Un consejo: antes de comenzar a leer pulsen el Play, y después sigan con la lectura.

Se llama Gemenoid-F, y es japonesa. ¿No les suena raro? ¿No ven nada extraño en ella? Si hace falta, vuélvanlo a ver. Pues les diré que se trata de un robot-actriz, el primero en el mundo que ha debutado en el teatro de Osaka, en Japón, con la obra “Savonara”.

Lo más importante para parecerse a un ser humano ya lo tiene: movimientos faciales, corporales, sonrisa, gestos y brillo en los ojos. La voz, en cambio, será reproducida por una actriz profesional, al igual que otra persona manejará sus movimientos detrás del escenario como si de una marioneta se tratase.

Pero todo esto ha sido obra del profesor Hiroshi Ishiguro, quien ha ideado este tipo de robots llamados “Actroid”. En un primer momento se crearon con la idea de utilizarlos para acompañar y divertir a los enfermos en los hospitales. Pero en 2008 el profesor llevó esta iniciativa al teatro en el marco del “Proyecto del teatro robótico”, cuyo fin es reunir a la ciencia con el arte, así como difuminar las fronteras entre hombres y robots.

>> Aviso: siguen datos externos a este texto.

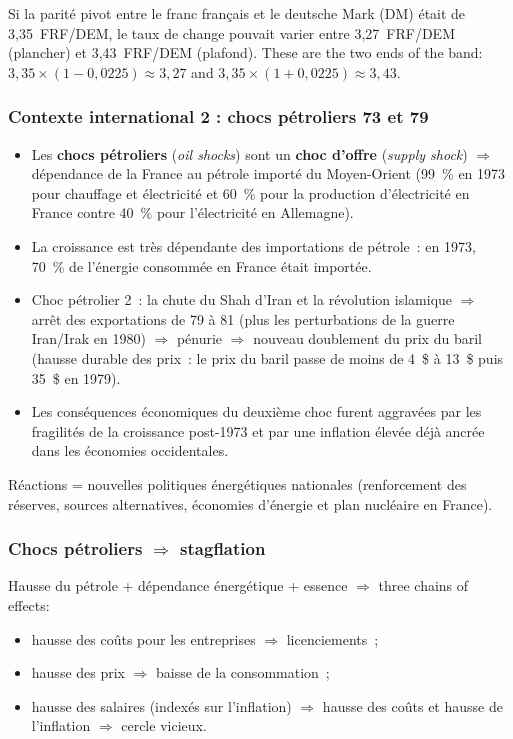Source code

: \begin{example}
  Si la parité pivot entre le franc français et le deutsche Mark (DM) était de
  3,35~FRF/DEM, le taux de change pouvait varier entre 3,27~FRF/DEM (plancher) et
  3,43~FRF/DEM (plafond). These are the two ends of the band: $3{,}35 \times (1 -
  0{,}0225) \approx 3{,}27$ and $3{,}35 \times (1 + 0{,}0225) \approx 3{,}43$.
\end{example}

\subsubsection{Contexte international 2 : chocs pétroliers 73 et 79}

\begin{itemize}
  \item Les \textbf{chocs pétroliers} (\textit{oil shocks}) sont un \textbf{choc d'offre}
    (\textit{supply shock}) $\Rightarrow$ dépendance de la France au pétrole importé du
    Moyen-Orient (99~\% en 1973 pour chauffage et électricité et 60~\% pour la
    production d'électricité en France contre 40~\% pour l'électricité en Allemagne).
  \item La croissance est très dépendante des importations de pétrole~: en 1973, 70~\% de
    l'énergie consommée en France était importée.
  \item Choc pétrolier 2~: la chute du Shah d'Iran et la révolution islamique
    $\Rightarrow$ arrêt des exportations de 79 à 81 (plus les perturbations de la guerre
    Iran/Irak en 1980) $\Rightarrow$ pénurie $\Rightarrow$ nouveau doublement du prix
    du baril (hausse durable des prix~: le prix du baril passe de moins de 4~\$ à 13~\$
    puis 35~\$ en 1979).
  \item Les conséquences économiques du deuxième choc furent aggravées par les
    fragilités de la croissance post-1973 et par une inflation élevée déjà ancrée dans
    les économies occidentales.
\end{itemize}
Réactions = nouvelles politiques énergétiques nationales
(renforcement des réserves, sources alternatives, économies d'énergie et plan nucléaire
en France).

\subsubsection{Chocs pétroliers $\Rightarrow$ stagflation}

Hausse du pétrole + dépendance énergétique + essence $\Rightarrow$ three chains of
effects:
\begin{itemize}
  \item hausse des coûts pour les entreprises $\Rightarrow$ licenciements~;
  \item hausse des prix $\Rightarrow$ baisse de la consommation~;
  \item hausse des salaires (indexés sur l'inflation) $\Rightarrow$ hausse des coûts et
    hausse de l'inflation $\Rightarrow$ cercle vicieux.
\end{itemize}

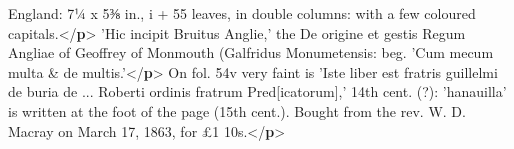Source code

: \begin{shaded}
\hspace*{1em}\hspace*{1em} England: 7¼ x 5⅜ in., i + 55 leaves, in double columns: with a few coloured\mbox{}\newline 
\hspace*{1em}\hspace*{1em} capitals.{</\textbf{p}>}\mbox{}\newline 
{}'Hic incipit Bruitus Anglie,' the De origine et gestis Regum Angliae of\mbox{}\newline 
\hspace*{1em}\hspace*{1em} Geoffrey of Monmouth (Galfridus Monumetensis: beg. 'Cum mecum multa \& de\mbox{}\newline 
\hspace*{1em}\hspace*{1em} multis.'{</\textbf{p}>}\mbox{}\newline 
{}On fol. 54v very faint is 'Iste liber est fratris guillelmi de buria de ...\mbox{}\newline 
\hspace*{1em}\hspace*{1em} Roberti ordinis fratrum Pred[icatorum],' 14th cent. (?): 'hanauilla' is written\mbox{}\newline 
\hspace*{1em}\hspace*{1em} at the foot of the page (15th cent.). Bought from the rev. W. D. Macray on March\mbox{}\newline 
\hspace*{1em}\hspace*{1em} 17, 1863, for £1 10s.{</\textbf{p}>}\mbox{}\newline 

\end{shaded}
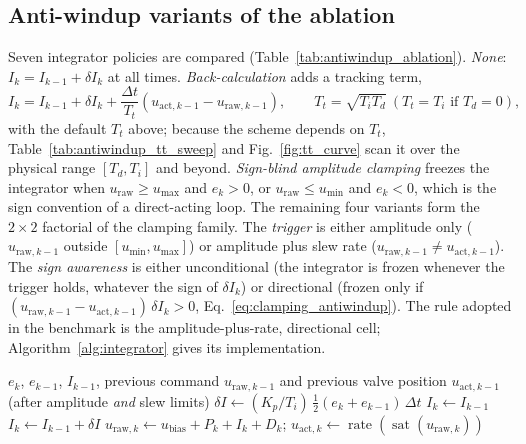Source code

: \subsection{Anti-windup variants of the ablation}
\label{subsec:aw_variants}
Seven integrator policies are compared (Table~\ref{tab:antiwindup_ablation}). \emph{None}: $I_k = I_{k-1} + \delta I_k$ at all times. \emph{Back-calculation} \cite{astrom1989windup, galeani2009tutorial} adds a tracking term,
\begin{equation}
    I_k = I_{k-1} + \delta I_k + \frac{\Delta t}{T_t}\left(u_{\text{act},k-1} - u_{\text{raw},k-1}\right), \qquad T_t = \sqrt{T_i T_d}\ (T_t = T_i \text{ if } T_d = 0),
    \label{eq:back_calculation}
\end{equation}
with the default $T_t$ above; because the scheme depends on $T_t$, Table~\ref{tab:antiwindup_tt_sweep} and Fig.~\ref{fig:tt_curve} scan it over the physical range $[T_d, T_i]$ and beyond. \emph{Sign-blind amplitude clamping} freezes the integrator when $u_{\text{raw}} \ge u_{\max}$ and $e_k > 0$, or $u_{\text{raw}} \le u_{\min}$ and $e_k < 0$, which is the sign convention of a direct-acting loop. The remaining four variants form the $2\times 2$ factorial of the clamping family. The \emph{trigger} is either amplitude only ($u_{\text{raw},k-1}$ outside $[u_{\min}, u_{\max}]$) or amplitude plus slew rate ($u_{\text{raw},k-1} \ne u_{\text{act},k-1}$). The \emph{sign awareness} is either unconditional (the integrator is frozen whenever the trigger holds, whatever the sign of $\delta I_k$) or directional (frozen only if $(u_{\text{raw},k-1} - u_{\text{act},k-1})\,\delta I_k > 0$, Eq.~\eqref{eq:clamping_antiwindup}). The rule adopted in the benchmark is the amplitude-plus-rate, directional cell; Algorithm~\ref{alg:integrator} gives its implementation.

\begin{algorithm}[t]
\caption{Integrator update with directional amplitude- and rate-aware clamping (one sampling instant, reverse- or direct-acting).}\label{alg:integrator}
\begin{algorithmic}[1]
\Require $e_k$, $e_{k-1}$, $I_{k-1}$, previous command $u_{\text{raw},k-1}$ and previous valve position $u_{\text{act},k-1}$ (after amplitude \emph{and} slew limits)
\State $\delta I \gets (K_p/T_i)\,\tfrac12 (e_k + e_{k-1})\,\Delta t$
    \State $I_k \gets I_{k-1}$ 
\Else
    \State $I_k \gets I_{k-1} + \delta I$
\EndIf
\State $u_{\text{raw},k} \gets u_{\text{bias}} + P_k + I_k + D_k$; \quad $u_{\text{act},k} \gets \operatorname{rate}(\operatorname{sat}(u_{\text{raw},k}))$
\end{algorithmic}
\end{algorithm}

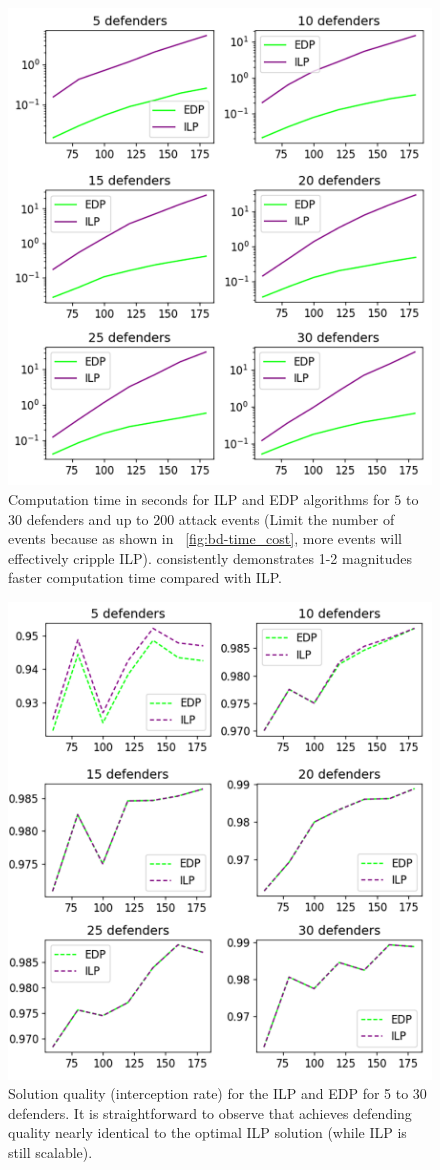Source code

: \begin{figure}[h!]
    \centering
    \includegraphics[width=.5\linewidth]{chapters/bd/fig/def_timecost-v.png}
    \caption[Computation time in seconds for ILP and EDP algorithms]{Computation time in seconds for ILP and EDP algorithms for $5$ to $30$ defenders and up to $200$ 
    attack events (Limit the number of events because as shown in ~\ref{fig:bd-time_cost}, 
    more events will effectively cripple ILP). \ours consistently demonstrates 1-2 magnitudes faster computation time compared with ILP.}
    \label{fig:bd-def_time_cost}
\end{figure}

\begin{figure}[h!]
    \centering
    \includegraphics[width=.5\linewidth]{chapters/bd/fig/def_quality-v.png}
    \caption[Solution quality (interception rate) for the ILP and EDP]{Solution quality (interception rate) for the ILP and EDP for 5 to 30 defenders. 
    It is straightforward to observe that \ours achieves defending quality nearly identical to the optimal ILP solution (while ILP is still scalable).}
    \label{fig:bd-def_quality}
\end{figure}

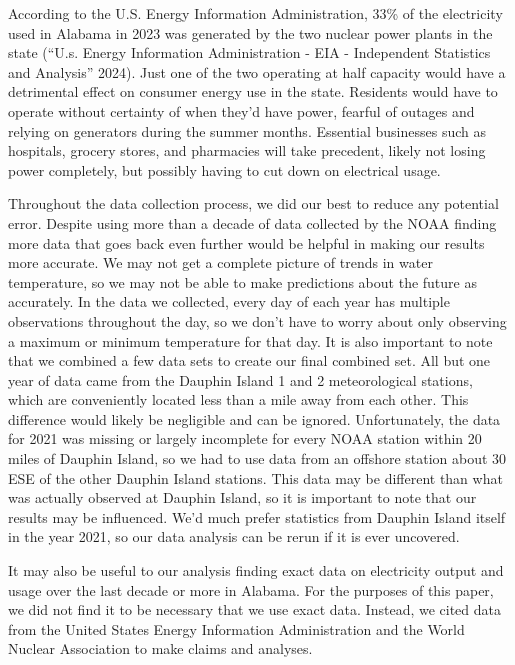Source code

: \documentclass[
  letterpaper,
  DIV=11,
  numbers=noendperiod]{scrreprt}
\begin{document}
According to the U.S. Energy Information Administration, 33\% of the
electricity used in Alabama in 2023 was generated by the two nuclear
power plants in the state ({``U.s. Energy Information Administration -
EIA - Independent Statistics and Analysis''} 2024). Just one of the two
operating at half capacity would have a detrimental effect on consumer
energy use in the state. Residents would have to operate without
certainty of when they'd have power, fearful of outages and relying on
generators during the summer months. Essential businesses such as
hospitals, grocery stores, and pharmacies will take precedent, likely
not losing power completely, but possibly having to cut down on
electrical usage.

Throughout the data collection process, we did our best to reduce any
potential error. Despite using more than a decade of data collected by
the NOAA finding more data that goes back even further would be helpful
in making our results more accurate. We may not get a complete picture
of trends in water temperature, so we may not be able to make
predictions about the future as accurately. In the data we collected,
every day of each year has multiple observations throughout the day, so
we don't have to worry about only observing a maximum or minimum
temperature for that day. It is also important to note that we combined
a few data sets to create our final combined set. All but one year of
data came from the Dauphin Island 1 and 2 meteorological stations, which
are conveniently located less than a mile away from each other. This
difference would likely be negligible and can be ignored. Unfortunately,
the data for 2021 was missing or largely incomplete for every NOAA
station within 20 miles of Dauphin Island, so we had to use data from an
offshore station about 30 ESE of the other Dauphin Island stations. This
data may be different than what was actually observed at Dauphin Island,
so it is important to note that our results may be influenced. We'd much
prefer statistics from Dauphin Island itself in the year 2021, so our
data analysis can be rerun if it is ever uncovered.

It may also be useful to our analysis finding exact data on electricity
output and usage over the last decade or more in Alabama. For the
purposes of this paper, we did not find it to be necessary that we use
exact data. Instead, we cited data from the United States Energy
Information Administration and the World Nuclear Association to make
claims and analyses.
\end{document}

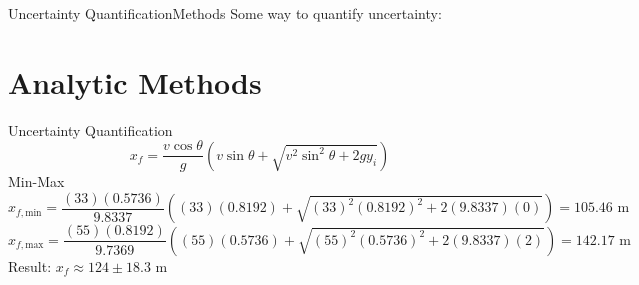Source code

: \documentclass{beamer}
\begin{document}
\begin{frame}{Uncertainty Quantification}{Methods}\vspace{-20pt}
Some way to quantify uncertainty:
\end{frame}

\section{Analytic Methods}
\begin{frame}{Uncertainty Quantification}\vspace{-20pt}
\[x_f=\frac{v\cos{\theta}}{g}\left(v\sin\theta+\sqrt{v^2\sin^2\theta + 2gy_i}\right)\]
Min-Max
\tiny
\[x_{f,\text{min}}=\frac{(33)(0.5736)}{9.8337}\left((33)(0.8192)+\sqrt{(33)^2(0.8192)^2+2(9.8337)(0)}\right)= 105.46 \text{ m}\]
\[x_{f,\text{max}}=\frac{(55)(0.8192)}{9.7369}\left((55)(0.5736)+\sqrt{(55)^2(0.5736)^2+2(9.8337)(2)}\right)= 142.17 \text{ m}\]
\normalsize
Result: $x_f\approx124\pm18.3$ m \vspace{15pt}\\ \pause
{}
\end{frame}
\end{document}
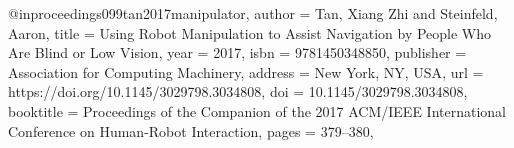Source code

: @inproceedings{099tan2017manipulator,
author = {Tan, Xiang Zhi and Steinfeld, Aaron},
title = {Using Robot Manipulation to Assist Navigation by People Who Are Blind or Low Vision},
year = {2017},
isbn = {9781450348850},
publisher = {Association for Computing Machinery},
address = {New York, NY, USA},
url = {https://doi.org/10.1145/3029798.3034808},
doi = {10.1145/3029798.3034808},
booktitle = {Proceedings of the Companion of the 2017 ACM/IEEE International Conference on Human-Robot Interaction},
pages = {379–380},
}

El investigador intenta mostrar esta posible comunicación entre humanos y androides dado que “en Japón los asistentes robóticos van convirtiéndose en una cosa cada vez más común”. Pero como las opiniones son libres, hay quien dice que sus expresiones no se asemejan nada a las del ser humano. Si alguna duda les queda, vuelvan a dar al play.

Es cierto que poco a poco la tecnología avanza cada vez más rápido, ya son muchos los robots creados hasta ahora, cada uno con unas funciones concretas, como profesores de música que entonan notas, otros que hacen la compra e incluso los hay que saben comer.

 ¿Debe ser esto motivo de preocupación? ¿Tendrá límites la tecnología? Si no es así, ¿Seremos menos útiles que estos aparatos en un futuro?   Ahí les dejo planteada la cuestión.